Fiquei literalmente de boca aberta com os stunts, nunca vi saltos assim em filmes ocidentais. Na imagem abaixo o duplo salta sem qualquer protecção entre dois prédios, embate frontalmente com o corpo todo, contra a parede do segundo prédio, e consegue aguentar-se sem largar as mãos do parapeito. Nunca vi algo assim no cinema! Só por estes segundos já vale a pena ver o filme! A câmera está colocada ao nível da rua. Se os actores soviéticos já corriam perigo de vida, então coitados dos duplos...O filme conta com atletas olímpicos, pelo menos para as cenas submarinas, talvez tenham usado um atleta desses para esta cena, não sei...Mas tipicamente qualquer filme soviético tinha grande coreografia e ensaios, antes de gastarem fita. Película cara e salários baixos, em contraste com Hollywood, que tinha película barata e salários chorudos.
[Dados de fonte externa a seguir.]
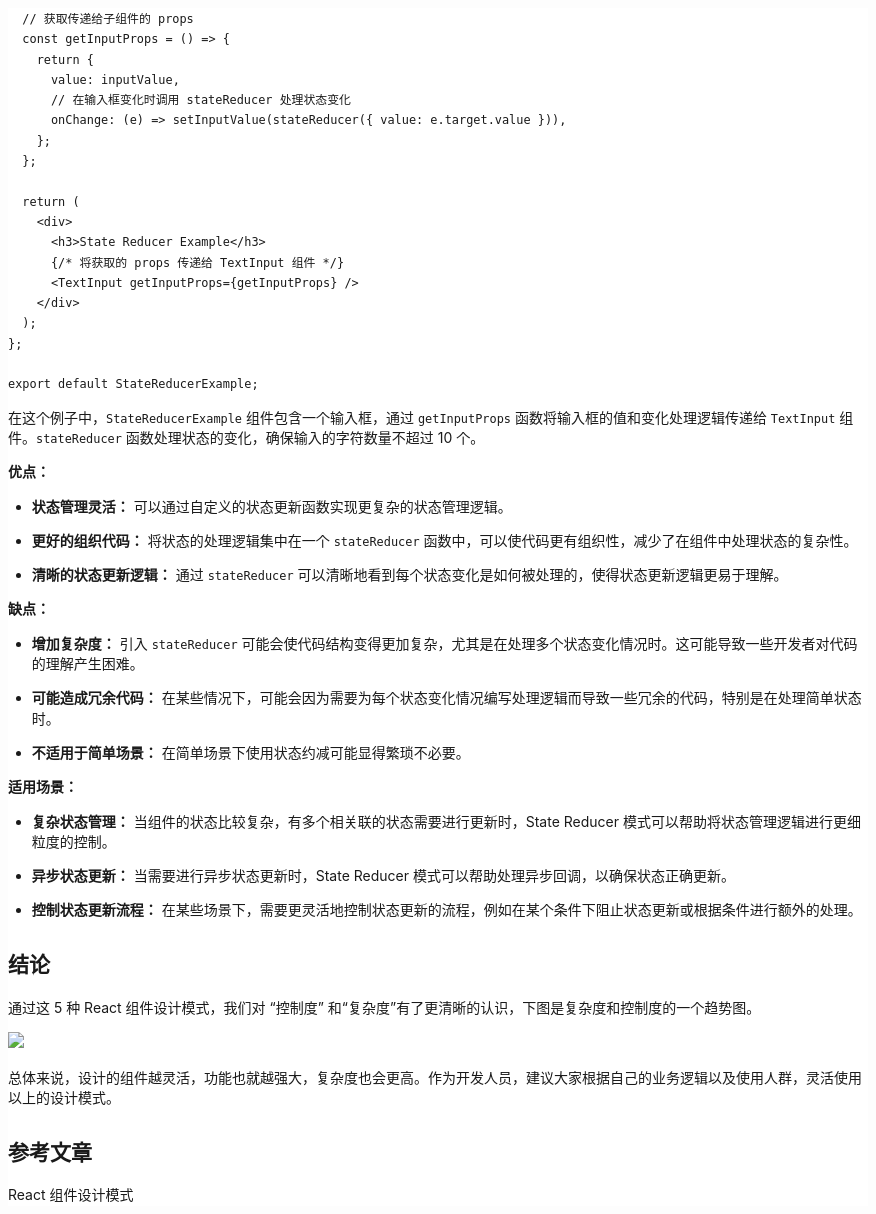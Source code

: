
 ```
  // 获取传递给子组件的 props
  const getInputProps = () => {
    return {
      value: inputValue,
      // 在输入框变化时调用 stateReducer 处理状态变化
      onChange: (e) => setInputValue(stateReducer({ value: e.target.value })),
    };
  };

  return (
    <div>
      <h3>State Reducer Example</h3>
      {/* 将获取的 props 传递给 TextInput 组件 */}
      <TextInput getInputProps={getInputProps} />
    </div>
  );
};

export default StateReducerExample;
```

在这个例子中，`StateReducerExample` 组件包含一个输入框，通过 `getInputProps` 函数将输入框的值和变化处理逻辑传递给 `TextInput` 组件。`stateReducer` 函数处理状态的变化，确保输入的字符数量不超过 10 个。

**优点：**

*   **状态管理灵活：** 可以通过自定义的状态更新函数实现更复杂的状态管理逻辑。
    
*   **更好的组织代码：** 将状态的处理逻辑集中在一个 `stateReducer` 函数中，可以使代码更有组织性，减少了在组件中处理状态的复杂性。
    
*   **清晰的状态更新逻辑：** 通过 `stateReducer` 可以清晰地看到每个状态变化是如何被处理的，使得状态更新逻辑更易于理解。
    

**缺点：**

*   **增加复杂度：** 引入 `stateReducer` 可能会使代码结构变得更加复杂，尤其是在处理多个状态变化情况时。这可能导致一些开发者对代码的理解产生困难。
    
*   **可能造成冗余代码：** 在某些情况下，可能会因为需要为每个状态变化情况编写处理逻辑而导致一些冗余的代码，特别是在处理简单状态时。
    
*   **不适用于简单场景：** 在简单场景下使用状态约减可能显得繁琐不必要。
    

**适用场景：**

*   **复杂状态管理：** 当组件的状态比较复杂，有多个相关联的状态需要进行更新时，State Reducer 模式可以帮助将状态管理逻辑进行更细粒度的控制。
    
*   **异步状态更新：** 当需要进行异步状态更新时，State Reducer 模式可以帮助处理异步回调，以确保状态正确更新。
    
*   **控制状态更新流程：** 在某些场景下，需要更灵活地控制状态更新的流程，例如在某个条件下阻止状态更新或根据条件进行额外的处理。
    

结论
--

通过这 5 种 React 组件设计模式，我们对 “控制度” 和“复杂度”有了更清晰的认识，下图是复杂度和控制度的一个趋势图。

![](https://mmbiz.qpic.cn/sz_mmbiz_png/sticlevzdTIBsUBeoL1JI75YVukUpicGelLOvspOic8gwicDRFB57ywJIGMHLVRKoicfAZiaGUDQn1tianKADicadoBGgQ/640?wx_fmt=png&from=appmsg)

总体来说，设计的组件越灵活，功能也就越强大，复杂度也会更高。作为开发人员，建议大家根据自己的业务逻辑以及使用人群，灵活使用以上的设计模式。

参考文章
----

React 组件设计模式
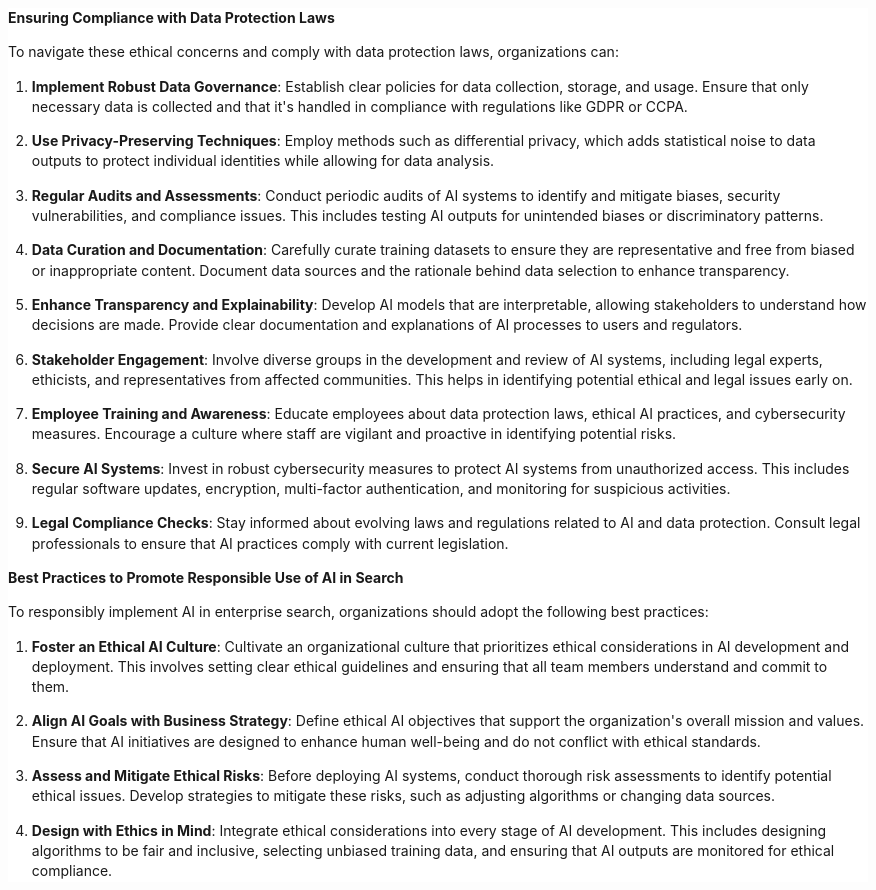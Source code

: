 **Ensuring Compliance with Data Protection Laws**

To navigate these ethical concerns and comply with data protection laws, organizations can:

1. **Implement Robust Data Governance**: Establish clear policies for data collection, storage, and usage. Ensure that only necessary data is collected and that it's handled in compliance with regulations like GDPR or CCPA.

2. **Use Privacy-Preserving Techniques**: Employ methods such as differential privacy, which adds statistical noise to data outputs to protect individual identities while allowing for data analysis.

3. **Regular Audits and Assessments**: Conduct periodic audits of AI systems to identify and mitigate biases, security vulnerabilities, and compliance issues. This includes testing AI outputs for unintended biases or discriminatory patterns.

4. **Data Curation and Documentation**: Carefully curate training datasets to ensure they are representative and free from biased or inappropriate content. Document data sources and the rationale behind data selection to enhance transparency.

5. **Enhance Transparency and Explainability**: Develop AI models that are interpretable, allowing stakeholders to understand how decisions are made. Provide clear documentation and explanations of AI processes to users and regulators.

6. **Stakeholder Engagement**: Involve diverse groups in the development and review of AI systems, including legal experts, ethicists, and representatives from affected communities. This helps in identifying potential ethical and legal issues early on.

7. **Employee Training and Awareness**: Educate employees about data protection laws, ethical AI practices, and cybersecurity measures. Encourage a culture where staff are vigilant and proactive in identifying potential risks.

8. **Secure AI Systems**: Invest in robust cybersecurity measures to protect AI systems from unauthorized access. This includes regular software updates, encryption, multi-factor authentication, and monitoring for suspicious activities.

9. **Legal Compliance Checks**: Stay informed about evolving laws and regulations related to AI and data protection. Consult legal professionals to ensure that AI practices comply with current legislation.

**Best Practices to Promote Responsible Use of AI in Search**

To responsibly implement AI in enterprise search, organizations should adopt the following best practices:

1. **Foster an Ethical AI Culture**: Cultivate an organizational culture that prioritizes ethical considerations in AI development and deployment. This involves setting clear ethical guidelines and ensuring that all team members understand and commit to them.

2. **Align AI Goals with Business Strategy**: Define ethical AI objectives that support the organization's overall mission and values. Ensure that AI initiatives are designed to enhance human well-being and do not conflict with ethical standards.

3. **Assess and Mitigate Ethical Risks**: Before deploying AI systems, conduct thorough risk assessments to identify potential ethical issues. Develop strategies to mitigate these risks, such as adjusting algorithms or changing data sources.

4. **Design with Ethics in Mind**: Integrate ethical considerations into every stage of AI development. This includes designing algorithms to be fair and inclusive, selecting unbiased training data, and ensuring that AI outputs are monitored for ethical compliance.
O wikipédia refere que este foi dos primeiros filmes soviéticos com uma cena considerada erótica na altura, concretamente o efeito "T-Shirt Molhada", tirei imagem, pois este facto é considerado de grande importância e pioneirismo na história do cinema soviético, embora eu já tivesse reparado neste efeito noutro filme soviético anterior dos anos 50. Gostava de saber como os norte-americanos lidaram com isto, no ano seguinte, quando o filme foi exibido nos EUA em 1963, sob a censura do Production Code, mas não sei (reparei que no wikipédia inglês a duração do filme é menor do que a versão russa). Aqui fica a imagem:
Este é o pai do homem anfíbio no seu esconderijo secreto. Capitão Nemo? Até tem portas secretas:
Ele tem uma bat cave:
E também um bat-submarino:
O filme usa técnicas do expressionismo alemão do cinema mudo, como esta:
...ou esta:
O actor principal foi alvo de assédio das meninas e mulheres russas, ele morava no 6º andar de um prédio e as paredes das escadas, do R/C ao 6º andar, estavam cobertas de mensagens de amor, escritas com baton. Ele teve de pagar a limpeza do prédio com dinheiro do bolso dele:
Mas eu prefiro a actriz principal:
Para a cena do cabaré, foram mesmo buscar uma das melhores cantora de jazz da URSS, para cantar no filme. Isto seria o equivalente a usarem o Nat King Cole e afins, como actores nos filmes de Hollywood. É o tal toque do realismo soviético, de que tanto gosto:
E da minha parte, é tudo. Espero que tenham gostado de ler e de não ter ofendido nenhum fã do cinema de Hollywood.